*** DATA FOR REVIEW Section Begins ***

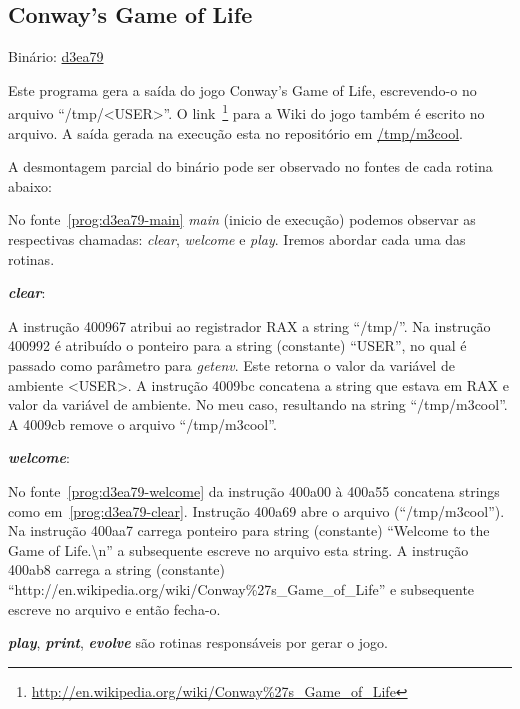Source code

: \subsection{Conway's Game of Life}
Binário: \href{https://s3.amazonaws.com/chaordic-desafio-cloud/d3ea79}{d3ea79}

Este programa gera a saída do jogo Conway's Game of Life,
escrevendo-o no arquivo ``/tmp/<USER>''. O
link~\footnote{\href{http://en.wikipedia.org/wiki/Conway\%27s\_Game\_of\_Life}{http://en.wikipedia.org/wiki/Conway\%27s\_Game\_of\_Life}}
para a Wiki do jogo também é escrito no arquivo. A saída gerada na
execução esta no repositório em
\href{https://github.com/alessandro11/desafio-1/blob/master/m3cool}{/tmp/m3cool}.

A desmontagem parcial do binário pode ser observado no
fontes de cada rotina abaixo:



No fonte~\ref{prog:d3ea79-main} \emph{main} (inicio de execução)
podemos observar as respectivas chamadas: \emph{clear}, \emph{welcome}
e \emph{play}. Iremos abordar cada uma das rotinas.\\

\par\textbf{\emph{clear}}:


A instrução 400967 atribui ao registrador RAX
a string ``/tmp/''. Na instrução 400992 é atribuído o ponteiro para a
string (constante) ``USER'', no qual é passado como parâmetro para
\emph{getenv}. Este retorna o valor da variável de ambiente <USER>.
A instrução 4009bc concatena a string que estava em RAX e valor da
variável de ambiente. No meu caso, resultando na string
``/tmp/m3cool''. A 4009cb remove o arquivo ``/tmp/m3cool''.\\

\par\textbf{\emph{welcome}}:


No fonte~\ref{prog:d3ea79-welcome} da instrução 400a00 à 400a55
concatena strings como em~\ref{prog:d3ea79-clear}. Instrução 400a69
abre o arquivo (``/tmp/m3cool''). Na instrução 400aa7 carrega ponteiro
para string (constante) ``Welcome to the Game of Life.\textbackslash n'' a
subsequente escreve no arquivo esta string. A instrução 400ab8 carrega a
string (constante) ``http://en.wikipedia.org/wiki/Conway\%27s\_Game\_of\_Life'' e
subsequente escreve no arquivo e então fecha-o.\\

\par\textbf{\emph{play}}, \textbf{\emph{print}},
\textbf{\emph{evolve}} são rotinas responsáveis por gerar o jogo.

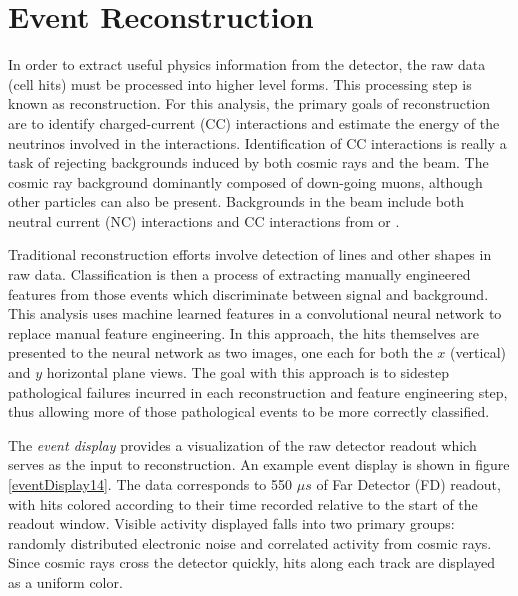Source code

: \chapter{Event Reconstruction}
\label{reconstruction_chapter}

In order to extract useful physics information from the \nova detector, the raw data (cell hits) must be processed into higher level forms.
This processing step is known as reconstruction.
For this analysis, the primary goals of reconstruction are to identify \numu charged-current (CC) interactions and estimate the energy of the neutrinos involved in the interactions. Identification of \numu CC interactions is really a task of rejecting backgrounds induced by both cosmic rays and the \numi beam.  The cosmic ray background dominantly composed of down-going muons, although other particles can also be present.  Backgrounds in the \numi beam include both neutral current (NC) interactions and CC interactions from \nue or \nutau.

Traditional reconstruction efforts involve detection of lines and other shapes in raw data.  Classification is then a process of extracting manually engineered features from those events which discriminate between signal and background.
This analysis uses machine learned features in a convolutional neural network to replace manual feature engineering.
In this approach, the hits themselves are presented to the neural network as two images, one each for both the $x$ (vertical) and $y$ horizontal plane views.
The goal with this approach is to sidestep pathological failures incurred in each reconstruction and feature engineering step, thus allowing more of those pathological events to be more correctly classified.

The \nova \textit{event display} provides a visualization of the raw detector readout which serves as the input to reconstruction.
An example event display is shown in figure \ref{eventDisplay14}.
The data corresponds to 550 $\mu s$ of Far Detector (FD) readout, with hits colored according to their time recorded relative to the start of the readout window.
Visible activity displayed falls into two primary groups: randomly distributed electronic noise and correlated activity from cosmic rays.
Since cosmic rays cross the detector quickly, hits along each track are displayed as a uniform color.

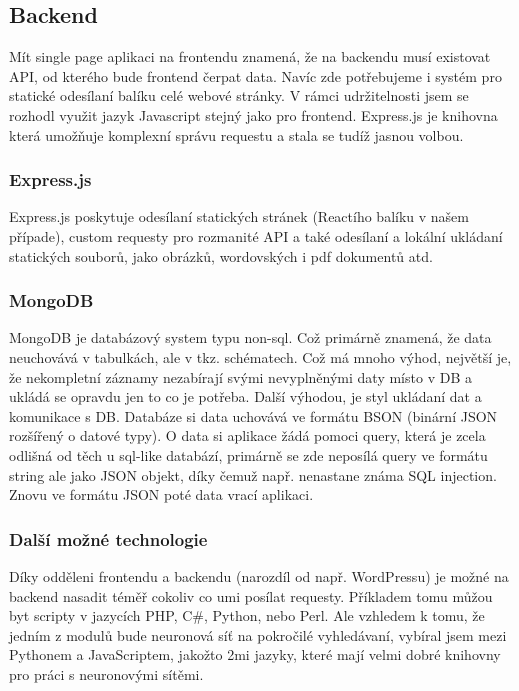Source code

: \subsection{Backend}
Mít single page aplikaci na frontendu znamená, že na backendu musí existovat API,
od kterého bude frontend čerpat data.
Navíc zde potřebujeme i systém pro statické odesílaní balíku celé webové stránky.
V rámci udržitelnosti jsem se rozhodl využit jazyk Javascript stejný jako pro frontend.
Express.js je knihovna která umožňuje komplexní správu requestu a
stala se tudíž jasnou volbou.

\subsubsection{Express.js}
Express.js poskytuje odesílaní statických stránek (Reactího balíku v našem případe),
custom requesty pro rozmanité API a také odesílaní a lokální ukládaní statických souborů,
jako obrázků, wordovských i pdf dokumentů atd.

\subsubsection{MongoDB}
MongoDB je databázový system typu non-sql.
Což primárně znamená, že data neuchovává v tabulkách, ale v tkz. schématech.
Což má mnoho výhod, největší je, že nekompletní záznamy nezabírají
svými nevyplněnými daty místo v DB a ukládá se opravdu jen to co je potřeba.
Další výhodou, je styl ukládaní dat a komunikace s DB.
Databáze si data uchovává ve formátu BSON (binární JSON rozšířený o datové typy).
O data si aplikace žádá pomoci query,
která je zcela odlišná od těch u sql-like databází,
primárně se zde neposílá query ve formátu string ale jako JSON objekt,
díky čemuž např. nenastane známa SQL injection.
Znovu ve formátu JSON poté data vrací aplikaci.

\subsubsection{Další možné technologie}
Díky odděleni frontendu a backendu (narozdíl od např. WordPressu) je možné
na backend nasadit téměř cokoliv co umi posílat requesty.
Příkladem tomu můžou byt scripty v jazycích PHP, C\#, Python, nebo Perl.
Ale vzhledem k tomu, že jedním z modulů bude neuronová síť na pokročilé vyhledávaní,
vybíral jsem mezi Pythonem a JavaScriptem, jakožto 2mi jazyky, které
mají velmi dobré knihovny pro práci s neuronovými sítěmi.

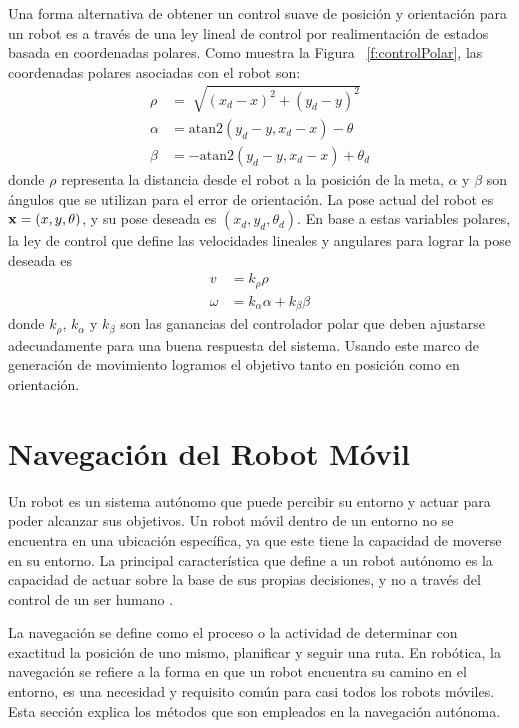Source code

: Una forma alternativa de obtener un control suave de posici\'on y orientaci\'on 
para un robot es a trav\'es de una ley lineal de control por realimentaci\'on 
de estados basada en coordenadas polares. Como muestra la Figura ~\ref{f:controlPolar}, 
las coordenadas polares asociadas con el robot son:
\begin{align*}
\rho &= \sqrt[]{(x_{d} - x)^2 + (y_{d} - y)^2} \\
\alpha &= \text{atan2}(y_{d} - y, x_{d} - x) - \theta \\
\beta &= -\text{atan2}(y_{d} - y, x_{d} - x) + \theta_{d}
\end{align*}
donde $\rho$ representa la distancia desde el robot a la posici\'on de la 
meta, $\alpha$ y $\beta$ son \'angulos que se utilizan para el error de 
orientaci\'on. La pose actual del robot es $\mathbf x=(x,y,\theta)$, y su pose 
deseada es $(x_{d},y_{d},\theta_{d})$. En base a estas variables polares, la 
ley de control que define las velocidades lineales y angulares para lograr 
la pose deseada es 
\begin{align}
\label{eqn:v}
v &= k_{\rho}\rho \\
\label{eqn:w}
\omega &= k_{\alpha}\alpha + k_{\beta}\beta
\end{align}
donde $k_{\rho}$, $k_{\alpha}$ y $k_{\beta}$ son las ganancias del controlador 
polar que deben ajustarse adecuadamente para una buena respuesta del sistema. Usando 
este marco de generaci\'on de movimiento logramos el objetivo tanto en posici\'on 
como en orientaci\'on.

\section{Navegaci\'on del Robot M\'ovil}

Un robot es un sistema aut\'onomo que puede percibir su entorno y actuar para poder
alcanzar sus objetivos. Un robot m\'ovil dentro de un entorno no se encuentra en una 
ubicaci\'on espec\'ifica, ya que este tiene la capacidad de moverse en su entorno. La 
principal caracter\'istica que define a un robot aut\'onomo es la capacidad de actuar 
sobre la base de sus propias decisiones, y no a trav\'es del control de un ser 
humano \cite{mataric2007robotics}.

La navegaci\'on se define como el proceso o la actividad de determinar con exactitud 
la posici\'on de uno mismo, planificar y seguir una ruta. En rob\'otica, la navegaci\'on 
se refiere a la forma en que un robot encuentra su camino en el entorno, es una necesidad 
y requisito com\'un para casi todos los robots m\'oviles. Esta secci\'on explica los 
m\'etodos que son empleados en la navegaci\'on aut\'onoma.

*** DATA FOR REVIEW Section Ends ***

* _PROBLEM_
Return every entry word for word, but drop any pictures.

* _SOLUTION FOR THIS PROBLEM_
Source code

: \subsection{Conway's Game of Life}
Binário: \href{https://s3.amazonaws.com/chaordic-desafio-cloud/d3ea79}{d3ea79}

Este programa gera a saída do jogo Conway's Game of Life,
escrevendo-o no arquivo ``/tmp/<USER>''. O
link~\footnote{\href{http://en.wikipedia.org/wiki/Conway\%27s\_Game\_of\_Life}{http://en.wikipedia.org/wiki/Conway\%27s\_Game\_of\_Life}}
para a Wiki do jogo também é escrito no arquivo. A saída gerada na
execução esta no repositório em
\href{https://github.com/alessandro11/desafio-1/blob/master/m3cool}{/tmp/m3cool}.

A desmontagem parcial do binário pode ser observado no
fontes de cada rotina abaixo:



No fonte~\ref{prog:d3ea79-main} \emph{main} (inicio de execução)
podemos observar as respectivas chamadas: \emph{clear}, \emph{welcome}
e \emph{play}. Iremos abordar cada uma das rotinas.\\

\par\textbf{\emph{clear}}:


A instrução 400967 atribui ao registrador RAX
a string ``/tmp/''. Na instrução 400992 é atribuído o ponteiro para a
string (constante) ``USER'', no qual é passado como parâmetro para
\emph{getenv}. Este retorna o valor da variável de ambiente <USER>.
A instrução 4009bc concatena a string que estava em RAX e valor da
variável de ambiente. No meu caso, resultando na string
``/tmp/m3cool''. A 4009cb remove o arquivo ``/tmp/m3cool''.\\

\par\textbf{\emph{welcome}}:


No fonte~\ref{prog:d3ea79-welcome} da instrução 400a00 à 400a55
concatena strings como em~\ref{prog:d3ea79-clear}. Instrução 400a69
abre o arquivo (``/tmp/m3cool''). Na instrução 400aa7 carrega ponteiro
para string (constante) ``Welcome to the Game of Life.\textbackslash n'' a
subsequente escreve no arquivo esta string. A instrução 400ab8 carrega a
string (constante) ``http://en.wikipedia.org/wiki/Conway\%27s\_Game\_of\_Life'' e
subsequente escreve no arquivo e então fecha-o.\\

\par\textbf{\emph{play}}, \textbf{\emph{print}},
\textbf{\emph{evolve}} são rotinas responsáveis por gerar o jogo.

Source code

: \chapter{Event Reconstruction}
\label{reconstruction_chapter}

In order to extract useful physics information from the \nova detector, the raw data (cell hits) must be processed into higher level forms.
This processing step is known as reconstruction.
For this analysis, the primary goals of reconstruction are to identify \numu charged-current (CC) interactions and estimate the energy of the neutrinos involved in the interactions. Identification of \numu CC interactions is really a task of rejecting backgrounds induced by both cosmic rays and the \numi beam.  The cosmic ray background dominantly composed of down-going muons, although other particles can also be present.  Backgrounds in the \numi beam include both neutral current (NC) interactions and CC interactions from \nue or \nutau.

Traditional reconstruction efforts involve detection of lines and other shapes in raw data.  Classification is then a process of extracting manually engineered features from those events which discriminate between signal and background.
This analysis uses machine learned features in a convolutional neural network to replace manual feature engineering.
In this approach, the hits themselves are presented to the neural network as two images, one each for both the $x$ (vertical) and $y$ horizontal plane views.
The goal with this approach is to sidestep pathological failures incurred in each reconstruction and feature engineering step, thus allowing more of those pathological events to be more correctly classified.

The \nova \textit{event display} provides a visualization of the raw detector readout which serves as the input to reconstruction.
An example event display is shown in figure \ref{eventDisplay14}.
The data corresponds to 550 $\mu s$ of Far Detector (FD) readout, with hits colored according to their time recorded relative to the start of the readout window.
Visible activity displayed falls into two primary groups: randomly distributed electronic noise and correlated activity from cosmic rays.
Since cosmic rays cross the detector quickly, hits along each track are displayed as a uniform color.

Source code

: \subsection{Backend}
Mít single page aplikaci na frontendu znamená, že na backendu musí existovat API,
od kterého bude frontend čerpat data.
Navíc zde potřebujeme i systém pro statické odesílaní balíku celé webové stránky.
V rámci udržitelnosti jsem se rozhodl využit jazyk Javascript stejný jako pro frontend.
Express.js je knihovna která umožňuje komplexní správu requestu a
stala se tudíž jasnou volbou.

\subsubsection{Express.js}
Express.js poskytuje odesílaní statických stránek (Reactího balíku v našem případe),
custom requesty pro rozmanité API a také odesílaní a lokální ukládaní statických souborů,
jako obrázků, wordovských i pdf dokumentů atd.

\subsubsection{MongoDB}
MongoDB je databázový system typu non-sql.
Což primárně znamená, že data neuchovává v tabulkách, ale v tkz. schématech.
Což má mnoho výhod, největší je, že nekompletní záznamy nezabírají
svými nevyplněnými daty místo v DB a ukládá se opravdu jen to co je potřeba.
Další výhodou, je styl ukládaní dat a komunikace s DB.
Databáze si data uchovává ve formátu BSON (binární JSON rozšířený o datové typy).
O data si aplikace žádá pomoci query,
která je zcela odlišná od těch u sql-like databází,
primárně se zde neposílá query ve formátu string ale jako JSON objekt,
díky čemuž např. nenastane známa SQL injection.
Znovu ve formátu JSON poté data vrací aplikaci.

\subsubsection{Další možné technologie}
Díky odděleni frontendu a backendu (narozdíl od např. WordPressu) je možné
na backend nasadit téměř cokoliv co umi posílat requesty.
Příkladem tomu můžou byt scripty v jazycích PHP, C\#, Python, nebo Perl.
Ale vzhledem k tomu, že jedním z modulů bude neuronová síť na pokročilé vyhledávaní,
vybíral jsem mezi Pythonem a JavaScriptem, jakožto 2mi jazyky, které
mají velmi dobré knihovny pro práci s neuronovými sítěmi.

Source code

: Una forma alternativa de obtener un control suave de posici\'on y orientaci\'on 
para un robot es a trav\'es de una ley lineal de control por realimentaci\'on 
de estados basada en coordenadas polares. Como muestra la Figura ~\ref{f:controlPolar}, 
las coordenadas polares asociadas con el robot son:
\begin{align*}
\rho &= \sqrt[]{(x_{d} - x)^2 + (y_{d} - y)^2} \\
\alpha &= \text{atan2}(y_{d} - y, x_{d} - x) - \theta \\
\beta &= -\text{atan2}(y_{d} - y, x_{d} - x) + \theta_{d}
\end{align*}
donde $\rho$ representa la distancia desde el robot a la posici\'on de la 
meta, $\alpha$ y $\beta$ son \'angulos que se utilizan para el error de 
orientaci\'on. La pose actual del robot es $\mathbf x=(x,y,\theta)$, y su pose 
deseada es $(x_{d},y_{d},\theta_{d})$. En base a estas variables polares, la 
ley de control que define las velocidades lineales y angulares para lograr 
la pose deseada es 
\begin{align}
\label{eqn:v}
v &= k_{\rho}\rho \\
\label{eqn:w}
\omega &= k_{\alpha}\alpha + k_{\beta}\beta
\end{align}
donde $k_{\rho}$, $k_{\alpha}$ y $k_{\beta}$ son las ganancias del controlador 
polar que deben ajustarse adecuadamente para una buena respuesta del sistema. Usando 
este marco de generaci\'on de movimiento logramos el objetivo tanto en posici\'on 
como en orientaci\'on.

\section{Navegaci\'on del Robot M\'ovil}

Un robot es un sistema aut\'onomo que puede percibir su entorno y actuar para poder
alcanzar sus objetivos. Un robot m\'ovil dentro de un entorno no se encuentra en una 
ubicaci\'on espec\'ifica, ya que este tiene la capacidad de moverse en su entorno. La 
principal caracter\'istica que define a un robot aut\'onomo es la capacidad de actuar 
sobre la base de sus propias decisiones, y no a trav\'es del control de un ser 
humano \cite{mataric2007robotics}.

La navegaci\'on se define como el proceso o la actividad de determinar con exactitud 
la posici\'on de uno mismo, planificar y seguir una ruta. En rob\'otica, la navegaci\'on 
se refiere a la forma en que un robot encuentra su camino en el entorno, es una necesidad 
y requisito com\'un para casi todos los robots m\'oviles. Esta secci\'on explica los 
m\'etodos que son empleados en la navegaci\'on aut\'onoma.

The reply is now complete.